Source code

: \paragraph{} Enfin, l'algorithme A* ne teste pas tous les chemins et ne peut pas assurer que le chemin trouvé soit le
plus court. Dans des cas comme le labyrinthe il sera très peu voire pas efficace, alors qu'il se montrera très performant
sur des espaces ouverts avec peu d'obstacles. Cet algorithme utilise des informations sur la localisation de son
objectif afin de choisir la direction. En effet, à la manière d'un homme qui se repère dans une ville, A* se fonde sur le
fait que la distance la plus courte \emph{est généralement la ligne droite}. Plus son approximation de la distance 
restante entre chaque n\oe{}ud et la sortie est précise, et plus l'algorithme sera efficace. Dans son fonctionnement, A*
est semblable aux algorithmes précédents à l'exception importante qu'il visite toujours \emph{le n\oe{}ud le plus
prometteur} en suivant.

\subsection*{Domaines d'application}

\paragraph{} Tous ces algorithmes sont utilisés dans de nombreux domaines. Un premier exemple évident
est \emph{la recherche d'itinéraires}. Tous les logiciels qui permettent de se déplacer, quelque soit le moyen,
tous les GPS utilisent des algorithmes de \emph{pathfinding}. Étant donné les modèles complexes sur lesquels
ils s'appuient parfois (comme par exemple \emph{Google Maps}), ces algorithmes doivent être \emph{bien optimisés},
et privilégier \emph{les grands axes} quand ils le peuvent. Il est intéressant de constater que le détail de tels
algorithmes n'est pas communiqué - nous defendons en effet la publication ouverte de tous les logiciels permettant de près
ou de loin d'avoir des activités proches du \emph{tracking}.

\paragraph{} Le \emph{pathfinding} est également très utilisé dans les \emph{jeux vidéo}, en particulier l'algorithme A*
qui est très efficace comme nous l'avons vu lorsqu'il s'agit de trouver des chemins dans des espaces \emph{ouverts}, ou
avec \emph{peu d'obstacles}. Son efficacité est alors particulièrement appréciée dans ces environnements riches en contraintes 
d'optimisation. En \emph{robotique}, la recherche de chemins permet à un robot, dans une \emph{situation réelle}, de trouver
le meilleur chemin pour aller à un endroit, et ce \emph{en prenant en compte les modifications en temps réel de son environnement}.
※ ※ ※
## How to complete this task
Please copy the lines in the records above between the one holding "détail de tels" and the one holding "particulier l'algorithme A*", inclusive, exactly and with no other line.

## Answer for this exercise
et privilégier \emph{les grands axes} quand ils le peuvent. Il est intéressant de constater que le détail de tels
algorithmes n'est pas communiqué - nous defendons en effet la publication ouverte de tous les logiciels permettant de près
ou de loin d'avoir des activités proches du \emph{tracking}.

\paragraph{} Le \emph{pathfinding} est également très utilisé dans les \emph{jeux vidéo}, en particulier l'algorithme A*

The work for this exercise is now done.